# Data to examine
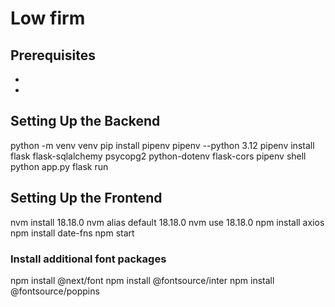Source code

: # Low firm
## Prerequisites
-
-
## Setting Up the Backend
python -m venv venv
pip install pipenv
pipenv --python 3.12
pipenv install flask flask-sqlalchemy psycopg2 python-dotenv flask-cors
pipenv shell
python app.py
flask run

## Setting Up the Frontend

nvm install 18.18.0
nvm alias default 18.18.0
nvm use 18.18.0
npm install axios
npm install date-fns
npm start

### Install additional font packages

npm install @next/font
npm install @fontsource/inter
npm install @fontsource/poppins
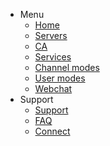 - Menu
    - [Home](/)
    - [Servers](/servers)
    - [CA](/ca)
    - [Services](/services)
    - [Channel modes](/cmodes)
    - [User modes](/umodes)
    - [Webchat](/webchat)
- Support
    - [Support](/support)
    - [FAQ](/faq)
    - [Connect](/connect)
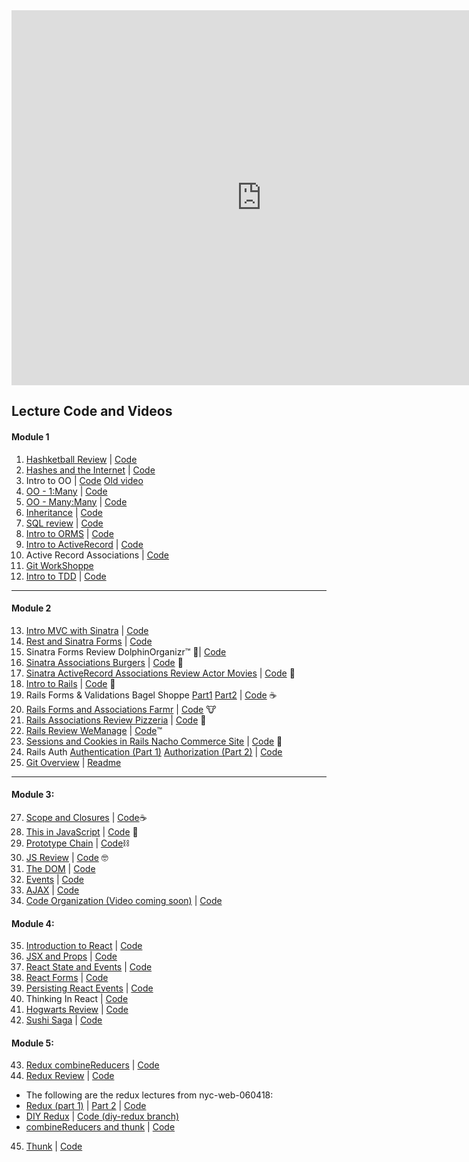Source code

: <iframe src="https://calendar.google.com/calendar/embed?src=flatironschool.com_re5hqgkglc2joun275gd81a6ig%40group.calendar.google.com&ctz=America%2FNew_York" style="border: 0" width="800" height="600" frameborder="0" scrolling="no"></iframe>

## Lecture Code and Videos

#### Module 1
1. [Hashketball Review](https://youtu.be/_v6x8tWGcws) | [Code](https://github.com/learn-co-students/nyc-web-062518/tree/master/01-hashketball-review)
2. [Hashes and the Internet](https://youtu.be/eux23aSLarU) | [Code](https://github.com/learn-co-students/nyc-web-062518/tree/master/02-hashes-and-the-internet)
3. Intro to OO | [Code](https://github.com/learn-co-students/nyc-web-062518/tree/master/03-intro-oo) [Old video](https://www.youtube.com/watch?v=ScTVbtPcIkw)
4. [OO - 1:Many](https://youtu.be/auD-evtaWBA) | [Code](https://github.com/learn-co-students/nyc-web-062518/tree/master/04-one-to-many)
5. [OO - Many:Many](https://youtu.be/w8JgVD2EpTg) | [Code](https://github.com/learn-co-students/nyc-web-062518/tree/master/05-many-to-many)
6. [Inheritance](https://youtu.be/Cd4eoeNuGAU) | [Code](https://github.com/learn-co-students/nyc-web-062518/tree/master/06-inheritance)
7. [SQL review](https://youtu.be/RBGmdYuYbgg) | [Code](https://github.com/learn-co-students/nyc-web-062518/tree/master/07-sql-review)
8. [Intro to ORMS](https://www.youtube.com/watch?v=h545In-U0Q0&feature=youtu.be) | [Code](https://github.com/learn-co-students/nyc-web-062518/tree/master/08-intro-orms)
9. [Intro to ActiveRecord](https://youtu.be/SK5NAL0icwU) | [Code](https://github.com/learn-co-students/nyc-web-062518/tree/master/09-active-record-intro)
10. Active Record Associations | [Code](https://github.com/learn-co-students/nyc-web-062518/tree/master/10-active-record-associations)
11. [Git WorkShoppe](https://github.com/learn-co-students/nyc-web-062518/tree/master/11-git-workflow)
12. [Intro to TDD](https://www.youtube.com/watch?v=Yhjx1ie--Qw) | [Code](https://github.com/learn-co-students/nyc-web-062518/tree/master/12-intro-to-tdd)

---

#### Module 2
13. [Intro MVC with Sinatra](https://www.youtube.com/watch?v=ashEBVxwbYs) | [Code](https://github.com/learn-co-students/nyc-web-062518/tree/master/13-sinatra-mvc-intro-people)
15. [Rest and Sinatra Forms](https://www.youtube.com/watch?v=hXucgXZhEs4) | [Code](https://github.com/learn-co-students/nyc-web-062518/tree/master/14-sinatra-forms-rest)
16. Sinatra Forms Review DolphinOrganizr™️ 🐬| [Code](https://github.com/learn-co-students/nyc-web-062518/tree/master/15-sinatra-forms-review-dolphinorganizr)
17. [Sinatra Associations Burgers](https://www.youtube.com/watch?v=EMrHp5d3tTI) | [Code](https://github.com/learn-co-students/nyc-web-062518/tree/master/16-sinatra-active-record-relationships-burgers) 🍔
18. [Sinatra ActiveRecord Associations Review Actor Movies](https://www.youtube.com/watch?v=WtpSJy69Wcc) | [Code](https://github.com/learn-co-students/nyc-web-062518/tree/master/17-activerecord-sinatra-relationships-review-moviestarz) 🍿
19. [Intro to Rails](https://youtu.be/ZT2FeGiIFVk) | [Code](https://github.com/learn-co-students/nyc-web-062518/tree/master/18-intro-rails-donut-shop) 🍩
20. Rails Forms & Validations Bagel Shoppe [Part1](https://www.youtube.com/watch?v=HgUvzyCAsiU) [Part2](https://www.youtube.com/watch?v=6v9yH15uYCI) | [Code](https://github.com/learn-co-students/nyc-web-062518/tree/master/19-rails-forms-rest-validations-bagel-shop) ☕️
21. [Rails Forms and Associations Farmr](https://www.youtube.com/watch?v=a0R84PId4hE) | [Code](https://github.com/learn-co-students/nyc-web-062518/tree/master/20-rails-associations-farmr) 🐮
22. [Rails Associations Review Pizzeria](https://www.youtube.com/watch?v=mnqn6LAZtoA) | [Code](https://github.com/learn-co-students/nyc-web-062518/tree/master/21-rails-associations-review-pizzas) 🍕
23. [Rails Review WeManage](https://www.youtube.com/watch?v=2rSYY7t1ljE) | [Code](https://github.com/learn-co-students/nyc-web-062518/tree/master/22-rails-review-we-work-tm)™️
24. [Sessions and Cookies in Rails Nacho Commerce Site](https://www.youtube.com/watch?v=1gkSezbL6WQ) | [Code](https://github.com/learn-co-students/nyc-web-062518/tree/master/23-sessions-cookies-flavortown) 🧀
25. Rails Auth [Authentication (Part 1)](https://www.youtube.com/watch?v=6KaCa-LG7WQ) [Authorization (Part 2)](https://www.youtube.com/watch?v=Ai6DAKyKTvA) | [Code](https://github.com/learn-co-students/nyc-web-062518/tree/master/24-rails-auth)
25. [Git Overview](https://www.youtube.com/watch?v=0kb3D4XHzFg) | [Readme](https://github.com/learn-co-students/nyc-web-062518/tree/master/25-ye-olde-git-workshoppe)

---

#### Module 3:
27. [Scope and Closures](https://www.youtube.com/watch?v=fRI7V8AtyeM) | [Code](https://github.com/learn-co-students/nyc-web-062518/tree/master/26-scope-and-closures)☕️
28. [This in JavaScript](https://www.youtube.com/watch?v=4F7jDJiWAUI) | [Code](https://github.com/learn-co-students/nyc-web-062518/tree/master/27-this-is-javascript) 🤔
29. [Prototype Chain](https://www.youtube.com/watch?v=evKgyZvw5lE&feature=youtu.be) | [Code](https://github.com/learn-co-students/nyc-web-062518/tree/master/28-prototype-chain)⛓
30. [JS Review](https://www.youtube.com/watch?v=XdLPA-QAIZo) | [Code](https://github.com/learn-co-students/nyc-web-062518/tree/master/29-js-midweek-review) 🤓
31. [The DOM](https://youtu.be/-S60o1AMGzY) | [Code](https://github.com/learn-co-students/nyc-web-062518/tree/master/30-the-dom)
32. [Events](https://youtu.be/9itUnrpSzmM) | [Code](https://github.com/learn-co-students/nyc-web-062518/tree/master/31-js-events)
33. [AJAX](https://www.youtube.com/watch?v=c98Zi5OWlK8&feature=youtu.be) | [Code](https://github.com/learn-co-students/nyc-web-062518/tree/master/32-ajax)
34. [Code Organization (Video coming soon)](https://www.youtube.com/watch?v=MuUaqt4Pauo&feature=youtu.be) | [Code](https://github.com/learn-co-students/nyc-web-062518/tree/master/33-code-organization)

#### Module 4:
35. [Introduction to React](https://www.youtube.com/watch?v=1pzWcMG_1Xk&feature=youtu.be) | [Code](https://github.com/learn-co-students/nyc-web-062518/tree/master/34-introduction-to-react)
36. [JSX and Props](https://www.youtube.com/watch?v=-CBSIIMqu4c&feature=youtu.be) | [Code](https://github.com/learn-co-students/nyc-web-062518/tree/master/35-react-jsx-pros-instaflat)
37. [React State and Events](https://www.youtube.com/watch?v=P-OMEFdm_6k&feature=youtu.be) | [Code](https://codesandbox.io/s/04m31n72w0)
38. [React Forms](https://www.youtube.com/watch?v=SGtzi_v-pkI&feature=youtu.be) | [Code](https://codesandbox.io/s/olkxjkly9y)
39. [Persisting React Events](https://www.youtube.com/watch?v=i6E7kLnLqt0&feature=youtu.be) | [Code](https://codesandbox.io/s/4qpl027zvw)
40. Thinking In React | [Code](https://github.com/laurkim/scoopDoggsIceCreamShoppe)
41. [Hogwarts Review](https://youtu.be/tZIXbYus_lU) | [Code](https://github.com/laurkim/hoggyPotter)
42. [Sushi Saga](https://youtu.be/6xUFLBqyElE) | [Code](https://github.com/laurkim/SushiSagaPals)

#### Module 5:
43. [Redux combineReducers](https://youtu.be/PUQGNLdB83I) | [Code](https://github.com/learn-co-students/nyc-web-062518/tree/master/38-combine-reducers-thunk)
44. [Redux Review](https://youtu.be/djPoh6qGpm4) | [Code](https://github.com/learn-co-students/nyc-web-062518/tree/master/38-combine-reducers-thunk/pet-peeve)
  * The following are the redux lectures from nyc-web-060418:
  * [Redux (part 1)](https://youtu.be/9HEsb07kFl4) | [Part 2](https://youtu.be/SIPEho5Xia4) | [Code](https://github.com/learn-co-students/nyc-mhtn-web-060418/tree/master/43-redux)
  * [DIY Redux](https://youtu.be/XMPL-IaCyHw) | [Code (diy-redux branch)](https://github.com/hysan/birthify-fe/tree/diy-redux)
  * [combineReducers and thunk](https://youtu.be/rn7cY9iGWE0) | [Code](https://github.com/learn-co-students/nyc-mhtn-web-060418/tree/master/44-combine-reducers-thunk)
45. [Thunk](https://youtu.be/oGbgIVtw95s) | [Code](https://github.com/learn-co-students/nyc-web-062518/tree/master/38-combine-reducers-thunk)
--
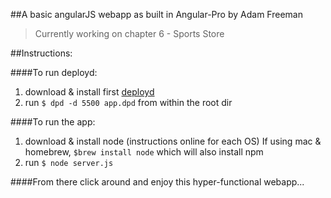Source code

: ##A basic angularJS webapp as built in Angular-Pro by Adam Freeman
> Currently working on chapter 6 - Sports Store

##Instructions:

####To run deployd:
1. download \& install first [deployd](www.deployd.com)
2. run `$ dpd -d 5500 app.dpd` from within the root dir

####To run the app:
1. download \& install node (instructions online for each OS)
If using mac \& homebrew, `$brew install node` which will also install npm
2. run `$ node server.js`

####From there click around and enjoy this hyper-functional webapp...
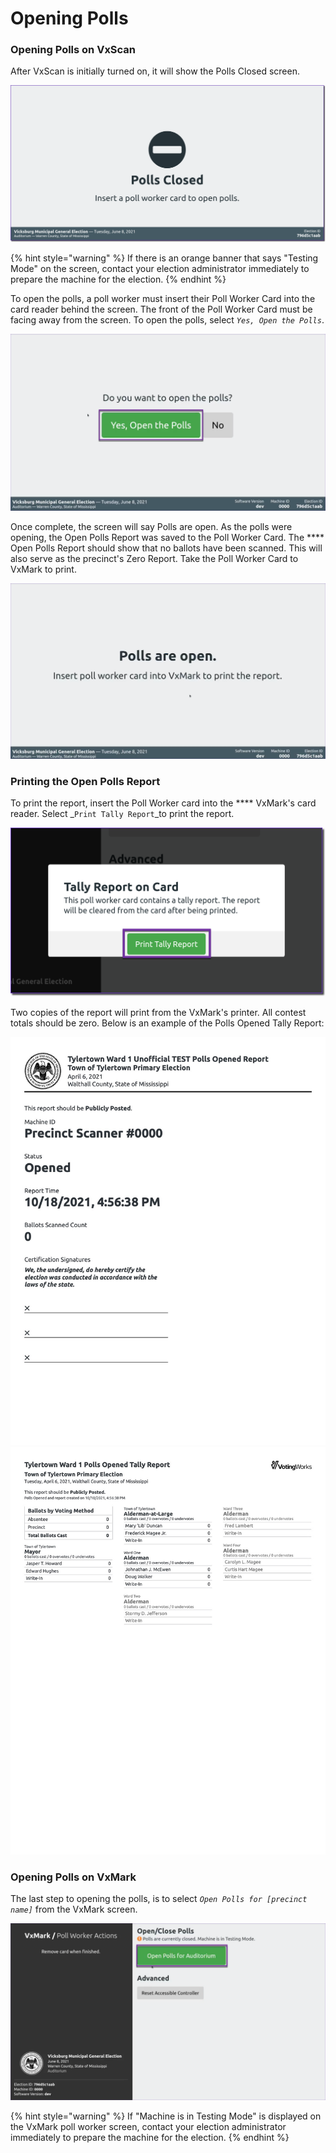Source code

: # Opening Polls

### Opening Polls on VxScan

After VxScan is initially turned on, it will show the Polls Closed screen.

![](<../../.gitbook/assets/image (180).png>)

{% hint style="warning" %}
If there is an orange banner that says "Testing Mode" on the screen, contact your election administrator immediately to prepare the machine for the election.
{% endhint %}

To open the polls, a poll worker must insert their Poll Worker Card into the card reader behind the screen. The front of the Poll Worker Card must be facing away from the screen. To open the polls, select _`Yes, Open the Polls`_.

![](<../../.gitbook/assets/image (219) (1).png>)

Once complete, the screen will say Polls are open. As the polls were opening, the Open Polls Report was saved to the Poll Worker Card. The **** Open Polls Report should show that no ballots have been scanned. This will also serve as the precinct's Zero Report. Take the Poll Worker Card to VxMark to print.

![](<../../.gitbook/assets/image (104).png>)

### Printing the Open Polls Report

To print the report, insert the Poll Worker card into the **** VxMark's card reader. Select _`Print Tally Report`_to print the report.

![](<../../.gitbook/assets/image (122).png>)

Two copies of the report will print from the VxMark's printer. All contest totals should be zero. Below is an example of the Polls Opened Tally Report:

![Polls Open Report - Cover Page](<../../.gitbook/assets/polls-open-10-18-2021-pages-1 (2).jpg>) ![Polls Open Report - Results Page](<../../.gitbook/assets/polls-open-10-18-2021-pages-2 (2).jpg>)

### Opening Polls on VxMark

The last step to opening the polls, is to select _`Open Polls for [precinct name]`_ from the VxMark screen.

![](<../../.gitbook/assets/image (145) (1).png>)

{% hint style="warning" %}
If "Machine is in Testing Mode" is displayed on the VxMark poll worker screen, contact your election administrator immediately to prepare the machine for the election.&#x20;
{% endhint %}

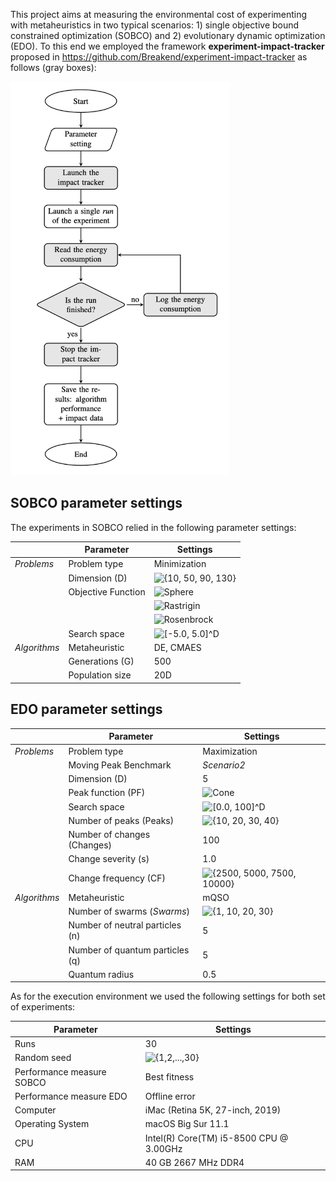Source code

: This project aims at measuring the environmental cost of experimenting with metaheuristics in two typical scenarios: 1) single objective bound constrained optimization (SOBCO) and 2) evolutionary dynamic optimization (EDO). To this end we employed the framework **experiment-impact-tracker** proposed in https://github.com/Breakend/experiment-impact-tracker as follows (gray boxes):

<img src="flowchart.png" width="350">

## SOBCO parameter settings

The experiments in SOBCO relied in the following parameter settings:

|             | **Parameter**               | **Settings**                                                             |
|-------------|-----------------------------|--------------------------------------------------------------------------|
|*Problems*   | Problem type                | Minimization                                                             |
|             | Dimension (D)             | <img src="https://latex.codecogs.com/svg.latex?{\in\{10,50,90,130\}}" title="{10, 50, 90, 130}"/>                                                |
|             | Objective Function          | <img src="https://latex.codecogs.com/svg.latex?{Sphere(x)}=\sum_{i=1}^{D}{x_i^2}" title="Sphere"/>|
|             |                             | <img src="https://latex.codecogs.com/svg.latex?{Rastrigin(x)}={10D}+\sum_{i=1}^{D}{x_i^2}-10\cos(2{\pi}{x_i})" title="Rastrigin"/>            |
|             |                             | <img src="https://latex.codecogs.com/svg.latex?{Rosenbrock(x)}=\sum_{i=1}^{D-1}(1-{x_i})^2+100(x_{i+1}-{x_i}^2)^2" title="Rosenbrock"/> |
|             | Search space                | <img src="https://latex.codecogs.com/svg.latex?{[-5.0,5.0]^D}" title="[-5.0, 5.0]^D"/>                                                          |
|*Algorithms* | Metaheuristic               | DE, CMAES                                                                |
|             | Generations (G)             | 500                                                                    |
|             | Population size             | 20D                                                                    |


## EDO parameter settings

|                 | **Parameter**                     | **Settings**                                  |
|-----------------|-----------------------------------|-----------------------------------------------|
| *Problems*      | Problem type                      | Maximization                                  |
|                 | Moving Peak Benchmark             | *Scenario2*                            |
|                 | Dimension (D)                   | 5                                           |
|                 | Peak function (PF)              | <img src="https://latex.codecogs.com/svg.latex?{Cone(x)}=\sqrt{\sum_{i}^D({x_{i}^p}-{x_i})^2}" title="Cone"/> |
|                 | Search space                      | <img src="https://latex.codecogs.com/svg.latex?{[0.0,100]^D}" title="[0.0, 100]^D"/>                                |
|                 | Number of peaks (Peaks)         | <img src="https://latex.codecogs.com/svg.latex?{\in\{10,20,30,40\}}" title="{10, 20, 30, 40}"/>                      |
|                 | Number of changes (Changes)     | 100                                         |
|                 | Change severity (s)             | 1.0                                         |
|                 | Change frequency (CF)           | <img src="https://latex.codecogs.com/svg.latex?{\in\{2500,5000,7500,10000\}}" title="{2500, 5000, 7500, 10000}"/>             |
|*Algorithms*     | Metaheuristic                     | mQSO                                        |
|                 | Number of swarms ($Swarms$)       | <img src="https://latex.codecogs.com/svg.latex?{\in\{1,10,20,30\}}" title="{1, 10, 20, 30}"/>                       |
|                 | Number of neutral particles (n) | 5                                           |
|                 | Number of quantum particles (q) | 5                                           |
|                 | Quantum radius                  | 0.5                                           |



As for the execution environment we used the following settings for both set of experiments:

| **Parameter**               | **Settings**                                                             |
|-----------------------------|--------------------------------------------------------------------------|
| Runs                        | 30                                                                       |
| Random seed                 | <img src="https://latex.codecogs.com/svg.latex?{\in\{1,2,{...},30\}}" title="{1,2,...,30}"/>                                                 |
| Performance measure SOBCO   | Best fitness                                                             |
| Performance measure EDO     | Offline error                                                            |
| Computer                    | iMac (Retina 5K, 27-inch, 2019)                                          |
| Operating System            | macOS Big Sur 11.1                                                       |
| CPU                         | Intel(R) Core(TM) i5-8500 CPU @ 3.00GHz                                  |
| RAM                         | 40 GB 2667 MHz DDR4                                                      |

# Required work
Please copy the lines above from the line with "[combineReducers and thunk](https://youtu.be/rn7cY9iGWE0)" up to and including the line with "45. [Thunk](https://youtu.be/oGbgIVtw95s) |", exactly as written and with nothing else.

# Reply
  * [combineReducers and thunk](https://youtu.be/rn7cY9iGWE0) | [Code](https://github.com/learn-co-students/nyc-mhtn-web-060418/tree/master/44-combine-reducers-thunk)
45. [Thunk](https://youtu.be/oGbgIVtw95s) | [Code](https://github.com/learn-co-students/nyc-web-062518/tree/master/38-combine-reducers-thunk)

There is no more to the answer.